● **TASK GOAL**
Show each line of the records below where the word "Output" occurs.

● **Excerpts from a dataset**

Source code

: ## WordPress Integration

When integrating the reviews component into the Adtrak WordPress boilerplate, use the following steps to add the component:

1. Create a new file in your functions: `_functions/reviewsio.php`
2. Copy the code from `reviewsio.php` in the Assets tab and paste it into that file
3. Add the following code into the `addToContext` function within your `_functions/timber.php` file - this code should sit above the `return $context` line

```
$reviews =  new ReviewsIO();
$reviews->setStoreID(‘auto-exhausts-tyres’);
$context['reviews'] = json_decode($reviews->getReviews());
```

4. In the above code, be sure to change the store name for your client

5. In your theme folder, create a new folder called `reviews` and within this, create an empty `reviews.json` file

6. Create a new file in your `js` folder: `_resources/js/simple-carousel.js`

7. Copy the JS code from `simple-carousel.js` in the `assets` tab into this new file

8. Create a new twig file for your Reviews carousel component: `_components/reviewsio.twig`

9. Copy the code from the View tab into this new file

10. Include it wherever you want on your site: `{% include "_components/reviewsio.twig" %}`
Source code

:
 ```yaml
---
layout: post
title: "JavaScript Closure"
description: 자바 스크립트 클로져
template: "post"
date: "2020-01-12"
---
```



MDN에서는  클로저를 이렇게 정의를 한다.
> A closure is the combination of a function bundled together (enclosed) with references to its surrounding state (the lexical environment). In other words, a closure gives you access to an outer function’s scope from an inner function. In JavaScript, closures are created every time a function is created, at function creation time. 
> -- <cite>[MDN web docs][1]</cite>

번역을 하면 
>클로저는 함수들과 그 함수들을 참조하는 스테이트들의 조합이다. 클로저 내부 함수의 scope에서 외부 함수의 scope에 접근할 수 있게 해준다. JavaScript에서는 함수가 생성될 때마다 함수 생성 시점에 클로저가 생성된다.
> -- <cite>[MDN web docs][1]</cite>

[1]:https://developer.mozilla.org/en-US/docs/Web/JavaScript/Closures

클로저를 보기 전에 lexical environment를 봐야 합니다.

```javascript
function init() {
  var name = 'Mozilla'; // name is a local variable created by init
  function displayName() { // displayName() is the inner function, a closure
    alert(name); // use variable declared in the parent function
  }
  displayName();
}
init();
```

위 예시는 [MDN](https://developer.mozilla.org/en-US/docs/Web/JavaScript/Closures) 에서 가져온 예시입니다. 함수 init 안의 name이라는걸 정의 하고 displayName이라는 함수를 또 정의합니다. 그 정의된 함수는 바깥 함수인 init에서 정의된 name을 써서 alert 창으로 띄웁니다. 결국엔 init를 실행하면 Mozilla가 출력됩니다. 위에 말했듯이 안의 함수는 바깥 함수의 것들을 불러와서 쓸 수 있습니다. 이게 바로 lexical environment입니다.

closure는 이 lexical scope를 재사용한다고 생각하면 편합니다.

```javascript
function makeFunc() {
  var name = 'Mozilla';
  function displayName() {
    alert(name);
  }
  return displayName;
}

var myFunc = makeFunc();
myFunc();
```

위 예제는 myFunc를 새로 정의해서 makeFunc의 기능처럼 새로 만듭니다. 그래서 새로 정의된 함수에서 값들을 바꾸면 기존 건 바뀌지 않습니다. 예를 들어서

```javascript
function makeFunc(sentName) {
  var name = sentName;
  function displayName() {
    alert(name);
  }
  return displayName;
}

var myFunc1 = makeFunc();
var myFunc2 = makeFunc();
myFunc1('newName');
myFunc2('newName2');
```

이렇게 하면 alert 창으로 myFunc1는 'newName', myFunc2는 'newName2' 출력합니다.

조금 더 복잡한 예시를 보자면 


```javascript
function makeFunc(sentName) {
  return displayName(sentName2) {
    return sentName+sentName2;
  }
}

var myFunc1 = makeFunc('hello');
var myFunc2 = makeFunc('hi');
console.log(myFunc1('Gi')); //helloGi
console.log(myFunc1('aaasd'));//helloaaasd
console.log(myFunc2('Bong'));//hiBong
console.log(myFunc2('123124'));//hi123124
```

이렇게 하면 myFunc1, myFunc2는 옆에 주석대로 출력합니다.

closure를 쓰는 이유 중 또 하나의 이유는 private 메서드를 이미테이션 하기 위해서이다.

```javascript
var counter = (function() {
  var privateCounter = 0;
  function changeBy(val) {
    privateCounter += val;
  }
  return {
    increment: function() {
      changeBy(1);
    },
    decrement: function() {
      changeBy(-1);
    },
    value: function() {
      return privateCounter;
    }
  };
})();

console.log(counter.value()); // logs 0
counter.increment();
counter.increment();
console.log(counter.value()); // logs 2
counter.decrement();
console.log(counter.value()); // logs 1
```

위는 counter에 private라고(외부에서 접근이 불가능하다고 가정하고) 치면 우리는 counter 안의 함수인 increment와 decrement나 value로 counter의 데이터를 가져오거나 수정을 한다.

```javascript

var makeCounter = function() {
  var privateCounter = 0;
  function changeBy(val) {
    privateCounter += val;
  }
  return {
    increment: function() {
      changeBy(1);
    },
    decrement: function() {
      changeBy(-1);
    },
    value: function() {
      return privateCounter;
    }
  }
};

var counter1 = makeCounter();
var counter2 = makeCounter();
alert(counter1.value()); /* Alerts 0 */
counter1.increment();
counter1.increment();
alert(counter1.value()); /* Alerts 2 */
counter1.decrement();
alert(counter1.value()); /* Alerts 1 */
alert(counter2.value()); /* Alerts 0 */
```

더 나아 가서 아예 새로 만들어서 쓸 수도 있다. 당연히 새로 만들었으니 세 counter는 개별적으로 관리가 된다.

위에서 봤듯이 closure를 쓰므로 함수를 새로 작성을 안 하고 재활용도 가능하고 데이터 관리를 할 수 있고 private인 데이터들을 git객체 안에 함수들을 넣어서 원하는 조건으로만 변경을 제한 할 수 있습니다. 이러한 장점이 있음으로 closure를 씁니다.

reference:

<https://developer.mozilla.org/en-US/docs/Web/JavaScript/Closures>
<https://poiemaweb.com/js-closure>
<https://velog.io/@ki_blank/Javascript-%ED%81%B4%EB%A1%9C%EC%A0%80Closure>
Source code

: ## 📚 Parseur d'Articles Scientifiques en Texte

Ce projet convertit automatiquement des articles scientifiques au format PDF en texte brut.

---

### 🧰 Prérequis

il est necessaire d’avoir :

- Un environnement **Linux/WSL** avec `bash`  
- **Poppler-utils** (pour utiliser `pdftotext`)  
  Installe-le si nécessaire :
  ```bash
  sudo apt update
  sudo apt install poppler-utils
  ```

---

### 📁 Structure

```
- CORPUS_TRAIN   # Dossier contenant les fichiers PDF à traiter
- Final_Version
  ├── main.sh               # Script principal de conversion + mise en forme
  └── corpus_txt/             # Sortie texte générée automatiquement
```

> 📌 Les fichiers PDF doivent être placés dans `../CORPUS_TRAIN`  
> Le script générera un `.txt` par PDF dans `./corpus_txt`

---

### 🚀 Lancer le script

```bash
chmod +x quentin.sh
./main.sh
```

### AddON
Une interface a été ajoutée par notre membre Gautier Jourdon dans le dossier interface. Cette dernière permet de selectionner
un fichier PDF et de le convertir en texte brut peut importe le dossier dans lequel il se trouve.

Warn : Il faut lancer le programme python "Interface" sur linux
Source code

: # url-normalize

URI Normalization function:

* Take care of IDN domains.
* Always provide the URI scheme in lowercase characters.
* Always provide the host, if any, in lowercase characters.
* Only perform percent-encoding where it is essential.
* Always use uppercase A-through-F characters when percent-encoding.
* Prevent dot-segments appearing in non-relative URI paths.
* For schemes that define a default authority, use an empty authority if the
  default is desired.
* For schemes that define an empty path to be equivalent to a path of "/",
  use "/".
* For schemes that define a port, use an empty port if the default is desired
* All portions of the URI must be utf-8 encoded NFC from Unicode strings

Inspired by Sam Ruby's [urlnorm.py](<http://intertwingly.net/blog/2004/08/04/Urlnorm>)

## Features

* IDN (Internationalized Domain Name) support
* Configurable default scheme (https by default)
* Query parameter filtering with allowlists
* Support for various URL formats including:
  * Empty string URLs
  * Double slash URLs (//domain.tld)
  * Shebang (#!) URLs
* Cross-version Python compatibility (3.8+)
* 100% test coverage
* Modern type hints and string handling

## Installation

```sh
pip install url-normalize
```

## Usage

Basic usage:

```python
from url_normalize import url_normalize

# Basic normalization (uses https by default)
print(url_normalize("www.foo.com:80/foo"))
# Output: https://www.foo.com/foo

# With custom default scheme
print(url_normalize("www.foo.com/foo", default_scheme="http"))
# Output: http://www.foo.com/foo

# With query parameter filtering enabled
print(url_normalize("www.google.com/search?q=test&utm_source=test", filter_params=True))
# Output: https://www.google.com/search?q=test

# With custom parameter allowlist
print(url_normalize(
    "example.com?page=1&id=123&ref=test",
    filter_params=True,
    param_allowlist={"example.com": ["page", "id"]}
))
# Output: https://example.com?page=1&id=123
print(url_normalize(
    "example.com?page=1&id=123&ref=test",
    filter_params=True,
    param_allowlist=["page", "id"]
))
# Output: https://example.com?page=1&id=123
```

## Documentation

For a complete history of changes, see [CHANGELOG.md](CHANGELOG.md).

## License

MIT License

● **TASK ANSWER**
# Output: https://www.foo.com/foo
# Output: http://www.foo.com/foo
# Output: https://www.google.com/search?q=test
# Output: https://example.com?page=1&id=123
# Output: https://example.com?page=1&id=123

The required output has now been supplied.